BIDEN: We make up 15% of the problem, in the United States of America. 15%. The rest of the world is 85%. If we get, if we went to perfect, we didn’t have a single bit of emissions going from the United States -- which is not rational, there will be some emissions. But if we’re able to do that, farms are gonna, still gonna flood; you’re gonna still find yourself with exceptionally warmer winters and warmer summers, you’re gonna see droughts, you’re gonna see a lot of things because the rest of the world, the 85% of the emitters around the rest of the world are gonna require some international cooperation and that requires a world leader who can pull the world together.

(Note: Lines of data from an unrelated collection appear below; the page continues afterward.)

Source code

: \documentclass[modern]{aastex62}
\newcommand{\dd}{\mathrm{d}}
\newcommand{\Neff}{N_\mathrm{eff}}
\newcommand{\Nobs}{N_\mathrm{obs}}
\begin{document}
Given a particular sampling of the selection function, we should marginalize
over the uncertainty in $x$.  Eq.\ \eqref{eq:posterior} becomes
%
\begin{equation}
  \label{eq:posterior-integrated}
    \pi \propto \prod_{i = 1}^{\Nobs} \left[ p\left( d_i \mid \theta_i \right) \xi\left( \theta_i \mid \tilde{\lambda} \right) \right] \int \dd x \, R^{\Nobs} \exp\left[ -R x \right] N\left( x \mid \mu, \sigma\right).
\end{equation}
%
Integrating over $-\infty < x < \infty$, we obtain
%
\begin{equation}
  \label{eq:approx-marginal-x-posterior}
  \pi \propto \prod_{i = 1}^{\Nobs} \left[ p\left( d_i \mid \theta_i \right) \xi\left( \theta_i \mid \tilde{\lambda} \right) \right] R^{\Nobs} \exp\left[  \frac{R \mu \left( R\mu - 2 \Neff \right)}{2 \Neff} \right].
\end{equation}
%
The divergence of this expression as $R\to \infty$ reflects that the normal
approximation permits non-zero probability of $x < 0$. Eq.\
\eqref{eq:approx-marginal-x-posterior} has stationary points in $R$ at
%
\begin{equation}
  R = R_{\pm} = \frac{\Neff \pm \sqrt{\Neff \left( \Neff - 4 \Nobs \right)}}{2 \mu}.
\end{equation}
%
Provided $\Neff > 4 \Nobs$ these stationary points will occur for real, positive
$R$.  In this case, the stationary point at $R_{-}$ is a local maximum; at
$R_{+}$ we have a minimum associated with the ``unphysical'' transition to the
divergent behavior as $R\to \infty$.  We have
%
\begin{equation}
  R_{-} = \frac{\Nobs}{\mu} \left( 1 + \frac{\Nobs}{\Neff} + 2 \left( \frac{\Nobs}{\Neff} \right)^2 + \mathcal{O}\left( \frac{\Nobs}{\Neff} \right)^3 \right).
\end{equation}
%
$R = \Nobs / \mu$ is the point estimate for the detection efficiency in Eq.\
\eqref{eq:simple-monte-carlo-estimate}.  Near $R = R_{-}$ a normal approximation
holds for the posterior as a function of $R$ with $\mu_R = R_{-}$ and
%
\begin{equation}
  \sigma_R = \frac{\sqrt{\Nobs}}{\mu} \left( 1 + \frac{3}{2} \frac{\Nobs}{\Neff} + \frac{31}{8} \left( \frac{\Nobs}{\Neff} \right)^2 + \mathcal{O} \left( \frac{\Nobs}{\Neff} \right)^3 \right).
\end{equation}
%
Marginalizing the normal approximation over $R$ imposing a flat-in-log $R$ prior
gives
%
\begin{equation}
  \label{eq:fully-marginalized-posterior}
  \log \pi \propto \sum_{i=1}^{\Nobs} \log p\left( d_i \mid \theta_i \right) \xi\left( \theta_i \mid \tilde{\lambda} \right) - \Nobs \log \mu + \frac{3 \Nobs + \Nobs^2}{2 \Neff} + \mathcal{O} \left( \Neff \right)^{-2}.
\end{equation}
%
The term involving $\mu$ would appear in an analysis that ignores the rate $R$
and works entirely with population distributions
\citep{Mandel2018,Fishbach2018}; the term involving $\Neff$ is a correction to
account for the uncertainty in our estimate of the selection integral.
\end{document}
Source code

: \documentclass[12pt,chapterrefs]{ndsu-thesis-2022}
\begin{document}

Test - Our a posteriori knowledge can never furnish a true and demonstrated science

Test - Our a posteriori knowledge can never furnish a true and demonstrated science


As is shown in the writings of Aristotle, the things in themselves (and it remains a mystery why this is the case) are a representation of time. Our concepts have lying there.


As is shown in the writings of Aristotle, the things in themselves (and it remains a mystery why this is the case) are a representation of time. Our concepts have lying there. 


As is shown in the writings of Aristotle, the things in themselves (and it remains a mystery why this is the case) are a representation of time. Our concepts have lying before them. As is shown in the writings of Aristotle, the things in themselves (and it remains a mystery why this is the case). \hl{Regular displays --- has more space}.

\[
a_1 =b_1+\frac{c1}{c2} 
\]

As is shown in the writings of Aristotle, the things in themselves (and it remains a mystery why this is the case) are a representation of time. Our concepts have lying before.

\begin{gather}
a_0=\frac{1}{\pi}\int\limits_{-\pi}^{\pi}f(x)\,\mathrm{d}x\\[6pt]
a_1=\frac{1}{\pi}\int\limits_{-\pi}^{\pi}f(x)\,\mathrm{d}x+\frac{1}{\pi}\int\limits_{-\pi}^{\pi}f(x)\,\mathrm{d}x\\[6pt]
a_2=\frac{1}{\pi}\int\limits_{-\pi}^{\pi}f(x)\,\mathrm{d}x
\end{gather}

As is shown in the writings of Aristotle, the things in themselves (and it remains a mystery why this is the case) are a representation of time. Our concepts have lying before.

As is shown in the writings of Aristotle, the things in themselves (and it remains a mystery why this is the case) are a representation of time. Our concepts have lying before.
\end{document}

Joe Biden campaign signs outside a polling place in Dorchester, Massachusetts on Super Tuesday, which gave his campaign a major boost. (Photo: Jenni Doering)

DOERING: That’s a key reason why a voter at the Beech Street Center in Belmont, Massachusetts decided to go for Joe Biden on election day.

PHILIP: I think he understands the world as a global village and therefore we have duties and responsibilities beyond our borders to make sure we are operating on the same page when it comes to keeping our environment clean, for all of us. And therefore when he talks about solving environmental issues and the USA taking the lead, he knows exactly what he’s talking about.

DOERING: For this man, climate change is all too real.

PHILIP: Climate change is here with us. In fact, this winter, I’m calling it, “the winter that never was”.

DOERING: Another Belmont voter agreed.

SENTHIL: Like all responsible human beings, I’m extremely concerned. More than extremely concerned; I’m petrified! [laughs] Yeah, so it certainly informed my thinking.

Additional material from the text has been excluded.